# American Indian Dog? Anyone hear of this breed?



## Sloth (Jul 29, 2008)

My sister fell in love when we met a beautiful dog at a craft fair. Owner said he was an "American Indian Dog." 

We go home, look it up. 

1.) The American Indian Dogs look nothing like the guy's shaggy beast, but my sister apparently doesn't care.

2.) There doesn't seem to be any "official" info on them anywhere. The only gist I'm getting is that a lot of people sell dog/wolf hybrids and pass them off as American Indian Dogs. But beware, because these aren't "true" Am. Indian Dogs. 

What are true Am. Indian dogs? Real ancestors from Am. Indians? If so, why isnt' that breed recognized anywhere? Why all the rumors that it's gone extinct? 

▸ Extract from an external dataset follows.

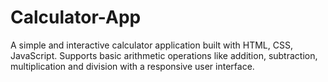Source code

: # Calculator-App
A simple and interactive calculator application built with HTML, CSS, JavaScript. Supports basic arithmetic operations like addition, subtraction, multiplication and division with a responsive user interface.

It all smells extremely fishy to me, but I can't talk my sister out of it. It's been over a year now, and she's still determined to buy one someday. Here's a "breeder" she found:

http://www.indiandogs.com/


----------



## PatchworkRobot (Aug 24, 2010)

I know nothing about them but I have a boyfriend who really wanted one once. I was always skeptical, especially since I was only able to find a few sites about them. Could be a specialized mix of some sort.


----------



## MafiaPrincess (Jul 1, 2009)

Some years ago there were multiple sites warning about a number of breeders of 'native american indian dogs'. I quickly googled, many of the links are now defunct. The main concerns were people seemed to be breeding dogs of indiscriminate health and types together to try to recreate a breed type that has been lost.. but doing it in a willy nilly no planning way to recreate a breed. True native american indian dogs seem to have died off as a breed. So people who claim to have them now are 'recreating' from breeds we have now. A breeder even trademarked 'native american indian dog'. 

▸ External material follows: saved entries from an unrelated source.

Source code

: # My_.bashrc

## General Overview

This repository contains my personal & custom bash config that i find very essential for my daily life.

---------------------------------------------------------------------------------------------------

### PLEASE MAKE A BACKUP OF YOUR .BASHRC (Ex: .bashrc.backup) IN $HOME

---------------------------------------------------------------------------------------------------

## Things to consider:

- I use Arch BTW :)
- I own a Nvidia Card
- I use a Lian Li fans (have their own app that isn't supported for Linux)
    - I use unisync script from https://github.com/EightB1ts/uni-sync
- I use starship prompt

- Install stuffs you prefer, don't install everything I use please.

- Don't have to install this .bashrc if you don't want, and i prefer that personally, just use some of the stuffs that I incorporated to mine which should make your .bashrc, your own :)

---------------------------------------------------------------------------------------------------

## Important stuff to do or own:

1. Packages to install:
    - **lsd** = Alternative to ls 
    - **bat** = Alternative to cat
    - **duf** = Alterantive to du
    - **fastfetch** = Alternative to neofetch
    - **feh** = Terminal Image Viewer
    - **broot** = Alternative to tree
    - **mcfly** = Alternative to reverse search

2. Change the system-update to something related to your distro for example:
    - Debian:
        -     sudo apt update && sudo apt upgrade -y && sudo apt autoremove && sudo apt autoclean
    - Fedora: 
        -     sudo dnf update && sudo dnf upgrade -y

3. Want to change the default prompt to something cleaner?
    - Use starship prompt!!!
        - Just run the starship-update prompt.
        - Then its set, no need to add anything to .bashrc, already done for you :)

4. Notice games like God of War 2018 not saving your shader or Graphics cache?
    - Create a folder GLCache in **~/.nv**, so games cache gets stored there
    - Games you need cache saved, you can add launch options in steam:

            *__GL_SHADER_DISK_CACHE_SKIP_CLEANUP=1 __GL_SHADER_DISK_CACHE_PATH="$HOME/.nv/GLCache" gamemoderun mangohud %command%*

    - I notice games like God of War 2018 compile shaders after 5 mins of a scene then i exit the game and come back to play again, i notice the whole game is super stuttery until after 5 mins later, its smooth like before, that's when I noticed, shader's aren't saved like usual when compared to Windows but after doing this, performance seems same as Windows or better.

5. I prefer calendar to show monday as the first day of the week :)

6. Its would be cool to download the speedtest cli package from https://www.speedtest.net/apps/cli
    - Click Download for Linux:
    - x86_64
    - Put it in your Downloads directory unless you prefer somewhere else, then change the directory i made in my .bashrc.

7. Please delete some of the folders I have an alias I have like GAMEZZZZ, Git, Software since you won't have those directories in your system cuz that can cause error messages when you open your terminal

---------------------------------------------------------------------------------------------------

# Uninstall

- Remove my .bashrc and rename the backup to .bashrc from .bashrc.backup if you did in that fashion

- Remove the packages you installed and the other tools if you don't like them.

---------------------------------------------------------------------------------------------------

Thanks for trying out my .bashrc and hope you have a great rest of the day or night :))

If your sister wants one, and you find a breeder, I'd want health testing on the dogs, not a vet check. To meet the dam and sire if possible (some people had issues with temperaments in past if I remember some of the angry puppy owners). And really, I'd want to know if they had a goal or vision for breeding.


----------



## Willowy (Dec 10, 2007)

The dog you saw at the fair was probably just a "rez dog", meaning one of the zillions of free-roaming, free-breeding dogs that live on the reservations. Can't really duplicate that kind of free-breeding, but if she wants one from a rez, there are a lot of rescues (in areas around reservations) that have rez dogs available.


----------



## Wag_More (Jun 7, 2011)

I was curious about this, so I dug a little. American Indian Dogs (AIDs, incidentally) seem to have been 'created' by a man named Kim LaFlamme. There are two accounts of how this came about:

*1)* Kim LaFlamme rounded up the last remaining dogs of this breed and 'revived' the nearly extinct breed. 

*2)* Kim LaFlamme (and now other breeders) looked at pictures of Native American domestic dogs, then started breeding different dogs together in an attempt to create a breed that looked like these photographed dogs. The pups were then sold as purebred Native American Dogs, revived from near extinction. 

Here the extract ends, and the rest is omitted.